これでは、女性が本当に必要としている政策を立案・実行することはできないのではないでしょうか。では、どうやって女性議員を増やしたらいいのでしょうか。
子育てをしながら精力的に活動をしている自民党の松川るい議員と、立憲民主党の田島まいこ議員に、前編では、子育てしながらの議員生活の実情について話を聞きました。
後編では、女性議員をどうやって増やしたら良いか、選挙制度のこと、有権者にもできることついて話を聞きます。
日本の女性議員の割合はOECDで最下位
立憲・田島まいこ議員:
国会の本会議場を思い浮かべてください。中心から順に新人が座っていて、当選回数を重ねた大御所は後ろの席に座るのですが、上から見るとダークスーツではない人、髪が長めの人は、ポツポツしかいないです。一目瞭然です。
自民・松川るい議員:
世界からは男尊女卑の後れた国だと思われていると思います。だって、どこの国との外交交渉でもビジネスの世界であっても、相手側は少なくとも3割ぐらいは女性がいます。北欧の国などほぼ全員女性のことさえあります。 世界から見たら、だいぶ違和感があると思います。
梅津:
世界の議会と比較する場合、二院制の場合は下院(日本では衆議院)の人数で比較されるため、日本は9.9%で190カ国中164位、OECD諸国の中で最下位です。(※IPU列国議員同盟WEBより(2023年2月1日のデータ))
自民・松川るい議員:
日本の7割の女性は外で働いていて、割合で言ったらアメリカより多いのです。ただ、非正規労働が多い上、意思決定の立場にいる女性が圧倒的に少ないのです。 その典型例というか、一番女性活躍が遅れているのが国会議員なんですね。 なぜ政治家に女性が少ないかという理由については、選挙制度の問題と、働き方の問題と、男女の役割分担意識の問題があると思います。
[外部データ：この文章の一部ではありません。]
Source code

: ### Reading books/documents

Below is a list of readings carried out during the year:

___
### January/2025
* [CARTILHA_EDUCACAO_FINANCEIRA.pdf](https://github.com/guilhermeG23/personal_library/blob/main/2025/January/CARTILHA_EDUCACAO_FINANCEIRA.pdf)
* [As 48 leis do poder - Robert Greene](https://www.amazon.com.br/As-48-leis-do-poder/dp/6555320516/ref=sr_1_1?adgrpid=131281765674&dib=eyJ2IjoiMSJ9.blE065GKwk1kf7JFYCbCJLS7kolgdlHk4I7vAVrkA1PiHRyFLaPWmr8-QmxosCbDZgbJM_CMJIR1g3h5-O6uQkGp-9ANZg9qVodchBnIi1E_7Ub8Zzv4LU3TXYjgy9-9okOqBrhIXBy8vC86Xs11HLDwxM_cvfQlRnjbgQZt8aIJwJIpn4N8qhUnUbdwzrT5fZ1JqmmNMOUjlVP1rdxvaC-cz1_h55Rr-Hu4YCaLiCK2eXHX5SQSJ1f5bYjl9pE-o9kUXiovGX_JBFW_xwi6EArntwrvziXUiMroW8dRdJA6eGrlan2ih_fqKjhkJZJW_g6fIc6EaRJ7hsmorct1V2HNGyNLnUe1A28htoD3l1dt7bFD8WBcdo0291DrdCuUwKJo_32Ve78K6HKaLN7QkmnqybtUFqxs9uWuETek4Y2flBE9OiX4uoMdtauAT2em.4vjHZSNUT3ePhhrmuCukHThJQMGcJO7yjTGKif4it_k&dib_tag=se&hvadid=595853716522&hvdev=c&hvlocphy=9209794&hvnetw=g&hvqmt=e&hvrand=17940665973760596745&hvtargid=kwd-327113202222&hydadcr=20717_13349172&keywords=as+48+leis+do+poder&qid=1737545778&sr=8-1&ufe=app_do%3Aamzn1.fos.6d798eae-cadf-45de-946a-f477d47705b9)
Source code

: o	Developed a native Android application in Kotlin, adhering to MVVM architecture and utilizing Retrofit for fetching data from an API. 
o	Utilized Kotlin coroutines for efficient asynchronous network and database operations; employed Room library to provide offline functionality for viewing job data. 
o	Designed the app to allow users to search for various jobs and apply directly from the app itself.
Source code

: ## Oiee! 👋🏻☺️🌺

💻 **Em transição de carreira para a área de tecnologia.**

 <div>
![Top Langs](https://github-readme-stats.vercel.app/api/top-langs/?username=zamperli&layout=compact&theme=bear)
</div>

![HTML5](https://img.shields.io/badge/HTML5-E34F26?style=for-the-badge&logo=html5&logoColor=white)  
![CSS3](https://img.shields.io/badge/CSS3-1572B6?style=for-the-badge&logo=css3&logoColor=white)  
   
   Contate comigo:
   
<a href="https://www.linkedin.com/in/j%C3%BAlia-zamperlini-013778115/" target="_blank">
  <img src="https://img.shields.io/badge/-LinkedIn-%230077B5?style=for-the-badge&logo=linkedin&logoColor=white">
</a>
政府の目標2025年までに35%目標 達成のために必要なこと
「立候補者の女性割合」について、政府は2025年までに35%にする努力目標を定めています。去年の参議院選挙で、立憲民主党は候補者・当選者ともに女性の比率が50%を超えました。一方、自民党の女性当選者の数は13人と最多ですが、全体に占める女性の割合は23.2%にとどまっています。
梅津:
どうしたら変わるのでしょうか?
立憲・田島まいこ議員:
まずは政党じゃないでしょうか。 候補者の割合など数値目標を出して、それを実現している政党とそうでない政党をメディアにも取り上げてもらえれば、政党へのプレッシャーになります。 多様な意見を取り入れるために女性議員を増やしても、政治家の資質が伴っていなければ本末転倒だという人がいますが、今はあまりにも女性が少なすぎます。何かしらの数値による目標設定が必要です。
梅津:
松川さんは、諸外国が導入しているような、もっと強制力のある数値目標は必要だと思いますか?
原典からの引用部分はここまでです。